### Task description
Copy every line of the listing that holds the string "currently".

____________

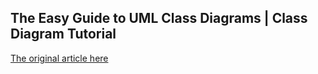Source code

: ## The Easy Guide to UML Class Diagrams | Class Diagram Tutorial

[The original article here](https://creately.com/blog/diagrams/class-diagram-tutorial)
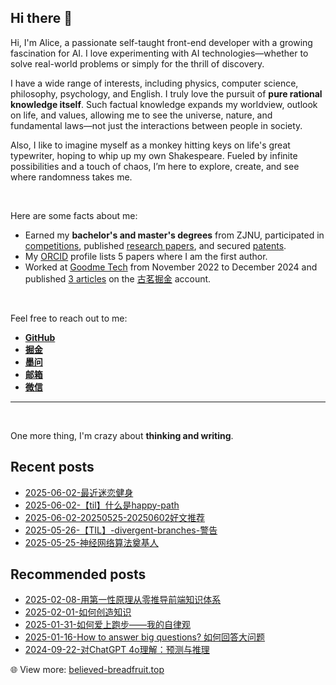## Hi there 👋

Hi, I'm Alice, a passionate self-taught front-end developer with a growing fascination for AI. I love experimenting with AI technologies—whether to solve real-world problems or simply for the thrill of discovery.

I have a wide range of interests, including physics, computer science, philosophy, psychology, and English. I truly love the pursuit of **pure rational knowledge itself**. Such factual knowledge expands my worldview, outlook on life, and values, allowing me to see the universe, nature, and fundamental laws—not just the interactions between people in society.

Also, I like to imagine myself as a monkey hitting keys on life's great typewriter, hoping to whip up my own Shakespeare. Fueled by infinite possibilities and a touch of chaos, I’m here to explore, create, and see where randomness takes me.

<br/>

Here are some facts about me:

- Earned my **bachelor's and master's degrees** from ZJNU, participated in [competitions](https://www.google.com/search?q=%E6%B5%99%E6%B1%9F%E5%B8%88%E8%8C%83%E5%A4%A7%E5%AD%A6++%2B%E5%85%B0%E7%87%95%E5%B9%B3&num=10&newwindow=1&sca_esv=b04edf4c6777ddf8&ei=vIjIZ6SCKfuVjuMP9rGByAQ&ved=0ahUKEwik0MPDuvOLAxX7imMGHfZYAEkQ4dUDCBA&uact=5&oq=%E6%B5%99%E6%B1%9F%E5%B8%88%E8%8C%83%E5%A4%A7%E5%AD%A6++%2B%E5%85%B0%E7%87%95%E5%B9%B3&gs_lp=Egxnd3Mtd2l6LXNlcnAiHua1meaxn-W4iOiMg-Wkp-WtpiAgK-WFsOeHleW5s0iICFDsBVjsBXABeACQAQCYAZEBoAGRAaoBAzAuMbgBA8gBAPgBAZgCAaACA8ICCBAAGLADGO8FwgILEAAYgAQYsAMYogSYAwCIBgGQBgWSBwExoAdX&sclient=gws-wiz-serp), published [research papers](https://www.bing.com/search?q=浙江师范大学+%22兰燕平%22&qs=n&form=QBRE&sp=-1&lq=0&pq=浙江师范大学+%22兰燕平%22&sc=1-12&sk=&cvid=E21EF061B50A470A9512B0DE06441D9A&ghsh=0&ghacc=0&ghpl=), and secured [patents](https://www.baidu.com/s?ie=utf-8&f=8&rsv_bp=1&tn=15007414_9_dg&wd=%E6%B5%99%E6%B1%9F%E5%B8%88%E8%8C%83%E5%A4%A7%E5%AD%A6%20%E5%85%B0%E7%87%95%E5%B9%B3&oq=%25E6%25B5%2599%25E6%25B1%259F%25E5%25B8%2588%25E8%258C%2583%25E5%25A4%25A7%25E5%25AD%25A6%2520%252B%25E5%2585%25B0%25E7%2587%2595%25E5%25B9%25B3&rsv_pq=f4eb7cc70008de08&rsv_t=6160P%2BNxvc6MeptEvYh%2Fwmb5kjzWrBcjIY8ljSRYVegn2fUxUuoUTPtTDad96gjt3Gat%2Fg&rqlang=cn&rsv_enter=1&rsv_dl=tb&rsv_btype=t&inputT=925&rsv_sug3=17&rsv_sug1=18&rsv_sug7=100&bs=%E6%B5%99%E6%B1%9F%E5%B8%88%E8%8C%83%E5%A4%A7%E5%AD%A6%20%2B%E5%85%B0%E7%87%95%E5%B9%B3).
- My [ORCID](https://orcid.org/0000-0002-8704-254X) profile lists 5 papers where I am the first author.
- Worked at [Goodme Tech](http://www.goodmecha.cn/) from November 2022 to December 2024 and published [3 articles](https://juejin.cn/post/7323436080312893476) on the [古茗掘金](https://juejin.cn/user/3233040624266695/) account.

<!-- [![lanyanping's GitHub stats](https://github-readme-stats.vercel.app/api?username=janice143&count_private=true&show_icons=true&theme=material-palenight)](https://github.com/anuraghazra/github-readme-stats) -->

<br/>

Feel free to reach out to me:

- **[GitHub](https://github.com/janice143)**  
- **[掘金](https://juejin.cn/user/2889962280982936)**
- **[墨问](../images/about/sharePeople.png)**  
- **[邮箱](mailto:lanyp_iaine@163.com)**  
- **[微信](../images/about/wechat.png)**

<!--
**janice143/janice143** is a ✨ _special_ ✨ repository because its `README.md` (this file) appears on your GitHub profile.

Here are some ideas to get you started:

- 🔭 I’m currently working on ...
- 🌱 I’m currently learning ...
- 👯 I’m looking to collaborate on ...
- 🤔 I’m looking for help with ...
- 💬 Ask me about ...
- 📫 How to reach me: ...
- 😄 Pronouns: ...
- ⚡ Fun fact: ...
-->

---

<br/>

One more thing, I'm crazy about **thinking and writing**.

## Recent posts
<!-- LATEST_BLOG_POSTS__START -->

- [2025-06-02-最近迷恋健身](https://www.believed-breadfruit.top/2025/06/02/2025-06-02-最近迷恋健身/)
- [2025-06-02-【til】什么是happy-path](https://www.believed-breadfruit.top/2025/06/02/2025-06-02-【til】什么是happy-path/)
- [2025-06-02-20250525-20250602好文推荐](https://www.believed-breadfruit.top/2025/06/02/2025-06-02-20250525-20250602好文推荐/)
- [2025-05-26-【TIL】-divergent-branches-警告](https://www.believed-breadfruit.top/2025/05/26/2025-05-26-【TIL】-divergent-branches-警告/)
- [2025-05-25-神经网络算法奠基人](https://www.believed-breadfruit.top/2025/05/25/2025-05-25-神经网络算法奠基人/)
<!-- LATEST_BLOG_POSTS__END -->
<!-- LATEST_BLOG_POSTS__END -->
<!-- LATEST_BLOG_POSTS__END -->
<!-- LATEST_BLOG_POSTS__END -->
<!-- LATEST_BLOG_POSTS__END -->
<!-- LATEST_BLOG_POSTS__END -->
<!-- LATEST_BLOG_POSTS__END -->
<!-- LATEST_BLOG_POSTS__END -->
<!-- LATEST_BLOG_POSTS__END -->
<!-- LATEST_BLOG_POSTS__END -->
<!-- LATEST_BLOG_POSTS__END -->
<!-- LATEST_BLOG_POSTS__END -->
<!-- LATEST_BLOG_POSTS__END -->
<!-- LATEST_BLOG_POSTS__END -->
<!-- LATEST_BLOG_POSTS__END -->
<!-- LATEST_BLOG_POSTS__END -->
<!-- LATEST_BLOG_POSTS__END -->
<!-- LATEST_BLOG_POSTS__END -->
<!-- LATEST_BLOG_POSTS__END -->
<!-- LATEST_BLOG_POSTS__END -->
<!-- LATEST_BLOG_POSTS__END -->
<!-- LATEST_BLOG_POSTS__END -->
<!-- LATEST_BLOG_POSTS__END -->
<!-- LATEST_BLOG_POSTS__END -->
<!-- LATEST_BLOG_POSTS__END -->
<!-- LATEST_BLOG_POSTS__END -->
<!-- LATEST_BLOG_POSTS__END -->
<!-- LATEST_BLOG_POSTS__END -->
<!-- LATEST_BLOG_POSTS__END -->

## Recommended posts

- [2025-02-08-用第一性原理从零推导前端知识体系](https://www.believed-breadfruit.top/2025/02/08/2025-02-08-%E7%94%A8%E7%AC%AC%E4%B8%80%E6%80%A7%E5%8E%9F%E7%90%86%E4%BB%8E%E9%9B%B6%E6%8E%A8%E5%AF%BC%E5%89%8D%E7%AB%AF%E7%9F%A5%E8%AF%86%E4%BD%93%E7%B3%BB/)
- [2025-02-01-如何创造知识](https://www.believed-breadfruit.top/2025/02/01/2025-02-01-%E5%A6%82%E4%BD%95%E5%88%9B%E9%80%A0%E7%9F%A5%E8%AF%86/)
- [2025-01-31-如何爱上跑步——我的自律观](https://www.believed-breadfruit.top/2025/01/31/2025-01-31-%E6%88%91%E7%9A%84%E8%87%AA%E5%BE%8B%E8%A7%82/)
- [2025-01-16-How to answer big questions? 如何回答大问题](https://www.believed-breadfruit.top/2025/01/16/2025-01-16-how-to-solve-big-questions-%E5%A6%82%E4%BD%95%E8%A7%A3%E5%86%B3%E5%A4%A7%E9%97%AE%E9%A2%98/)
- [2024-09-22-对ChatGPT 4o理解：预测与推理](https://www.believed-breadfruit.top/2024/09/22/2024-09-22-chatgpt-4o%E6%80%9D%E8%80%83%EF%BC%9A%E9%A2%84%E6%B5%8B%E4%B8%8E%E6%8E%A8%E7%90%86/)

:globe_with_meridians: View more: [believed-breadfruit.top](https://www.believed-breadfruit.top/)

____________

### Solved problem
- 🔭 I’m currently working on ...
- 🌱 I’m currently learning ...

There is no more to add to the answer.